Thomas Steinfeld, geboren 1954, war Literaturchef der «Frankfurter Allgemeinen Zeitung», bevor er zur «Süddeutschen Zeitung» wechselte, dort lange Jahre das Feuilleton leitete und zuletzt als Kulturkorrespondent in Italien arbeitete. Von 2006 bis 2018 lehrte er als Professor für Kulturwissenschaften an der Universität Luzern. Er ist Autor vielbeachteter Bücher, darunter «Weimar» (1998), «Der Sprachverführer» (2010), «Herr der Gespenster. Die Gedanken des Karl Marx» (2017) und «Italien. Porträt eines fremden Landes» (2020). Für seine Übersetzung von Selma Lagerlöfs Roman «Nils Holgerssons wunderbare Reise durch Schweden» war er 2015 für den Preis der Leipziger Buchmesse nominiert. Thomas Steinfeld lebt in Südschweden.
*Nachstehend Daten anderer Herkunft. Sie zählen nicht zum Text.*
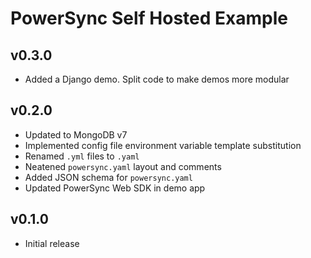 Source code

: # PowerSync Self Hosted Example

## v0.3.0

- Added a Django demo. Split code to make demos more modular

## v0.2.0

- Updated to MongoDB v7
- Implemented config file environment variable template substitution
- Renamed `.yml` files to `.yaml`
- Neatened `powersync.yaml` layout and comments
- Added JSON schema for `powersync.yaml`
- Updated PowerSync Web SDK in demo app

## v0.1.0

- Initial release
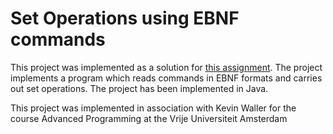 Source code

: # Set Operations using EBNF commands

This project was implemented as a solution for [this assignment](https://github.com/harditsingh/AP2/blob/master/Assignment2.pdf). The project implements a program which reads commands in EBNF formats and carries out set operations. The project has been implemented in Java.

This project was implemented in association with Kevin Waller for the course Advanced Programming at the Vrije Universiteit Amsterdam
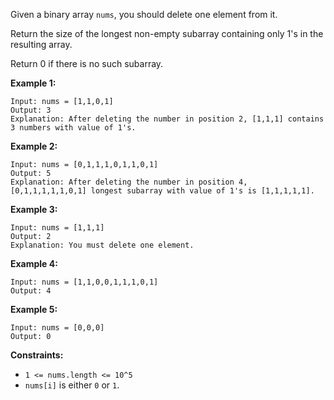 Given a binary array `nums`, you should delete one element from it.

Return the size of the longest non-empty subarray containing only 1's in the
resulting array.

Return 0 if there is no such subarray.



**Example 1:**

    
    
    Input: nums = [1,1,0,1]
    Output: 3
    Explanation: After deleting the number in position 2, [1,1,1] contains 3 numbers with value of 1's.

**Example 2:**

    
    
    Input: nums = [0,1,1,1,0,1,1,0,1]
    Output: 5
    Explanation: After deleting the number in position 4, [0,1,1,1,1,1,0,1] longest subarray with value of 1's is [1,1,1,1,1].

**Example 3:**

    
    
    Input: nums = [1,1,1]
    Output: 2
    Explanation: You must delete one element.

**Example 4:**

    
    
    Input: nums = [1,1,0,0,1,1,1,0,1]
    Output: 4
    

**Example 5:**

    
    
    Input: nums = [0,0,0]
    Output: 0
    



**Constraints:**

  * `1 <= nums.length <= 10^5`
  * `nums[i]` is either `0` or `1`.

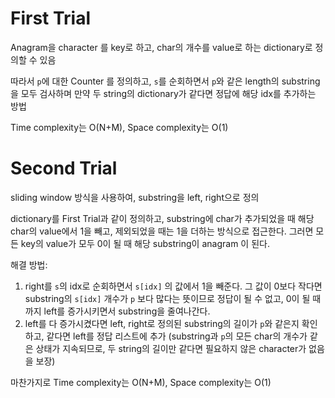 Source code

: # First Trial
Anagram을 character 를 key로 하고, char의 개수를 value로 하는 dictionary로 정의할 수 있음

따라서 `p`에 대한 Counter 를 정의하고, `s`를 순회하면서 `p`와 같은 length의 substring을 모두 검사하며 만약 두 string의 dictionary가 같다면 정답에 해당 idx를 추가하는 방법

Time complexity는 O(N+M), Space complexity는 O(1)

# Second Trial
sliding window 방식을 사용하여, substring을 left, right으로 정의

dictionary를 First Trial과 같이 정의하고, substring에 char가 추가되었을 때 해당 char의 value에서 1을 빼고, 제외되었을 때는 1을 더하는 방식으로 접근한다. 그러면 모든 key의 value가 모두 0이 될 때 해당 substring이 anagram 이 된다.

해결 방법:

1. right를 `s`의 idx로 순회하면서 `s[idx]` 의 값에서 1을 빼준다. 그 값이 0보다 작다면 substring의 `s[idx]` 개수가 `p` 보다 많다는 뜻이므로 정답이 될 수 없고, 0이 될 때까지 left를 증가시키면서 substring을 줄여나간다.
2. left를 다 증가시켰다면 left, right로 정의된 substring의 길이가 `p`와 같은지 확인하고, 같다면 left를 정답 리스트에 추가 (substring과 `p`의 모든 char의 개수가 같은 상태가 지속되므로, 두 string의 길이만 같다면 필요하지 않은 character가 없음을 보장)

마찬가지로 Time complexity는 O(N+M), Space complexity는 O(1)
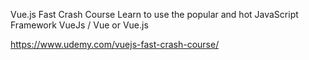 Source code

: Vue.js Fast Crash Course
Learn to use the popular and hot JavaScript Framework VueJs / Vue or Vue.js

https://www.udemy.com/vuejs-fast-crash-course/

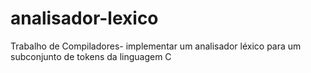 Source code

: # analisador-lexico
Trabalho de Compiladores-  implementar um analisador léxico para um subconjunto de tokens da linguagem C
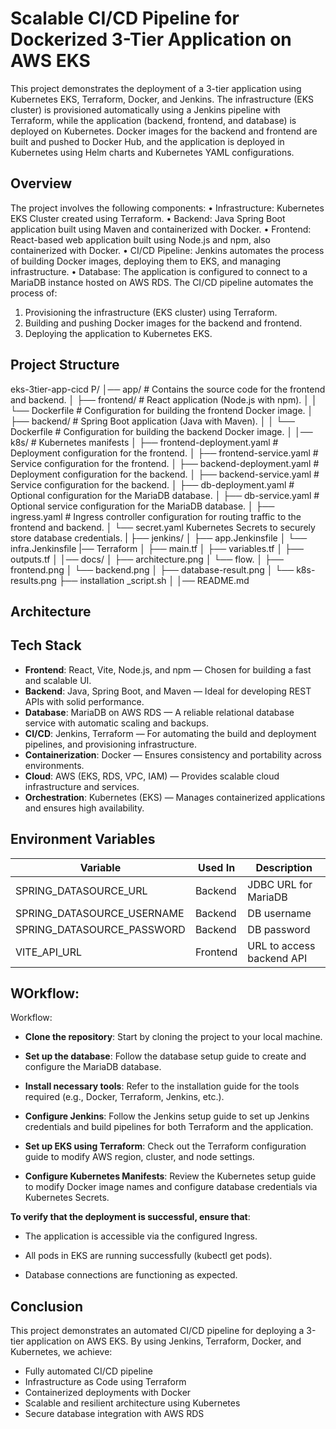 # Scalable CI/CD Pipeline for Dockerized 3-Tier Application on AWS EKS

This project demonstrates the deployment of a 3-tier application using Kubernetes EKS, Terraform, Docker, and Jenkins. The infrastructure (EKS cluster) is provisioned automatically using a Jenkins pipeline with Terraform, while the application (backend, frontend, and database) is deployed on Kubernetes. Docker images for the backend and frontend are built and pushed to Docker Hub, and the application is deployed in Kubernetes using Helm charts and Kubernetes YAML configurations.

## Overview
The project involves the following components:
   • Infrastructure: Kubernetes EKS Cluster created using Terraform.
   • Backend: Java Spring Boot application built using Maven and containerized with Docker.
   • Frontend: React-based web application built using Node.js and npm, also containerized with Docker.
   • CI/CD Pipeline: Jenkins automates the process of building Docker images, deploying them to EKS, and managing infrastructure.
   • Database: The application is configured to connect to a MariaDB instance hosted on AWS RDS.
The CI/CD pipeline automates the process of:
   1. Provisioning the infrastructure (EKS cluster) using Terraform.
   2. Building and pushing Docker images for the backend and frontend.
   3. Deploying the application to Kubernetes EKS.


   ## Project Structure
   eks-3tier-app-cicd P/
│── app/                          # Contains the source code for the frontend and backend.
│   ├── frontend/                 # React application (Node.js with npm).
│   │   └── Dockerfile            # Configuration for building the frontend Docker image.
│   ├── backend/                  # Spring Boot application (Java with Maven).
│   │   └── Dockerfile            # Configuration for building the backend Docker image.
│
│── k8s/                          # Kubernetes manifests
│   ├── frontend-deployment.yaml  # Deployment configuration for the frontend.
│   ├── frontend-service.yaml     # Service configuration for the frontend.
│   ├── backend-deployment.yaml   # Deployment configuration for the backend.
│   ├── backend-service.yaml      # Service configuration for the backend.
│   ├── db-deployment.yaml        # Optional configuration for the MariaDB database.
│   ├── db-service.yaml           # Optional service configuration for the MariaDB database.
│   ├── ingress.yaml              # Ingress controller configuration for routing traffic to the frontend and backend.
│   └── secret.yaml               Kubernetes Secrets to securely store database credentials.
|
├── jenkins/
│   ├── app.Jenkinsfile
│   └── infra.Jenkinsfile
|── Terraform
│   ├── main.tf
│   ├── variables.tf
│   ├── outputs.tf
│
│── docs/
│   ├── architecture.png
│   └── flow.
│   ├── frontend.png
│   └── backend.png
│   ├── database-result.png
│   └── k8s-results.png
├── installation _script.sh
│
│── README.md


## Architecture

## Tech Stack
- **Frontend**: React, Vite, Node.js, and npm — Chosen for building a fast and scalable UI.
- **Backend**: Java, Spring Boot, and Maven — Ideal for developing REST APIs with solid performance.
- **Database**: MariaDB on AWS RDS — A reliable relational database service with automatic scaling and backups.
- **CI/CD**: Jenkins, Terraform — For automating the build and deployment pipelines, and provisioning infrastructure.
- **Containerization**: Docker — Ensures consistency and portability across environments.
- **Cloud**: AWS (EKS, RDS, VPC, IAM) — Provides scalable cloud infrastructure and services.
- **Orchestration**: Kubernetes (EKS) — Manages containerized applications and ensures high availability.




## Environment Variables

| Variable                    | Used In   | Description                              |
|----------------------------|-----------|------------------------------------------|
| SPRING_DATASOURCE_URL      | Backend   | JDBC URL for MariaDB                     |
| SPRING_DATASOURCE_USERNAME | Backend   | DB username                              |
| SPRING_DATASOURCE_PASSWORD | Backend   | DB password                              |
| VITE_API_URL               | Frontend  | URL to access backend API                |


## WOrkflow: 
Workflow:

- **Clone the repository**: Start by cloning the project to your local machine.

- **Set up the database**: Follow the database setup guide
 to create and configure the MariaDB database.

- **Install necessary tools**: Refer to the installation guide
 for the tools required (e.g., Docker, Terraform, Jenkins, etc.).

- **Configure Jenkins**: Follow the Jenkins setup guide
 to set up Jenkins credentials and build pipelines for both Terraform and the application.

- **Set up EKS using Terraform**: Check out the Terraform configuration guide
 to modify AWS region, cluster, and node settings.

- **Configure Kubernetes Manifests**: Review the Kubernetes setup guide
 to modify Docker image names and configure database credentials via Kubernetes Secrets.


**To verify that the deployment is successful, ensure that**:

- The application is accessible via the configured Ingress.

- All pods in EKS are running successfully (kubectl get pods).

- Database connections are functioning as expected.

## Conclusion
This project demonstrates an automated CI/CD pipeline for deploying a 3-tier application on AWS EKS. By using Jenkins, Terraform, Docker, and Kubernetes, we achieve:

- Fully automated CI/CD pipeline
- Infrastructure as Code using Terraform
- Containerized deployments with Docker
- Scalable and resilient architecture using Kubernetes
- Secure database integration with AWS RDS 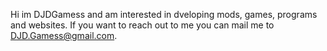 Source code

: Hi im DJDGamess and am interested in dveloping mods, games, programs and websites. 
If you want to reach out to me you can mail me to DJD.Gamess@gmail.com. 
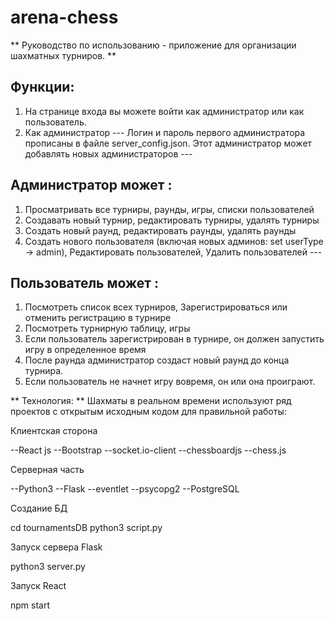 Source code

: ﻿# arena-chess


** Руководство по использованию - приложение для организации шахматных турниров. **
 
## Функции: 
1) На странице входа вы можете войти как администратор или как пользователь. 
2) Как администратор --- Логин и пароль первого администратора прописаны в файле server_config.json. Этот администратор может добавлять новых администраторов ---  
 
## Администратор может : 
1. Просматривать все турниры, раунды, игры, списки пользователей  
2. Создавать новый турнир, редактировать турниры, удалять турниры  
3. Создать новый раунд, редактировать раунды, удалять раунды                                     
4. Создать нового пользователя (включая новых админов: set userType -> admin), Редактировать пользователей, Удалить пользователей ---  
 
## Пользователь может : 
1. Посмотреть список всех турниров, Зарегистрироваться или отменить регистрацию в турнире  
2. Посмотреть турнирную таблицу, игры  
3. Если пользователь зарегистрирован в турнире, он должен запустить игру в определенное время  
4. После раунда администратор создаст новый раунд до конца турнира.  
5. Если пользователь не начнет игру вовремя, он или она проиграют.


** Технология: **
Шахматы в реальном времени используют ряд проектов с открытым исходным кодом для правильной работы: 

Клиентская сторона 
 
--React js 
--Bootstrap 
--socket.io-client 
--chessboardjs 
--chess.js
 
Серверная часть 

--Python3 
--Flask 
--eventlet 
--psycopg2 
--PostgreSQL


Создание БД

cd tournamentsDB
python3 script.py

Запуск сервера Flask

python3 server.py

Запуск React

npm start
Thomas Steinfeld, geboren 1954, war Literaturchef der «Frankfurter Allgemeinen Zeitung», bevor er zur «Süddeutschen Zeitung» wechselte, für die er als Leiter des Feuilletons und zuletzt als Italien-Korrespondent arbeitete. Von 2006 bis 2018 lehrte er als Professor für Kulturwissenschaften an der Universität Luzern. Thomas Steinfeld ist Autor mehrerer vielbeachteter Bücher, darunter «Der Sprachverführer» (2010) und «Herr der Gespenster. Die Gedanken des Karl Marx» (2017).

Vorwort von Ingo Schulze


«Nein, es gibt wahrlich genug Bücher über Italien», erwiderte ich jedes Mal auf die Frage, ob ich als Stipendiat der Villa Massimo über Rom und Italien schreiben werde. Es gibt wohl kein anderes Land, über das sich deutsche Autoren so oft und so stetig schreibend verbreitet haben wie über Italien.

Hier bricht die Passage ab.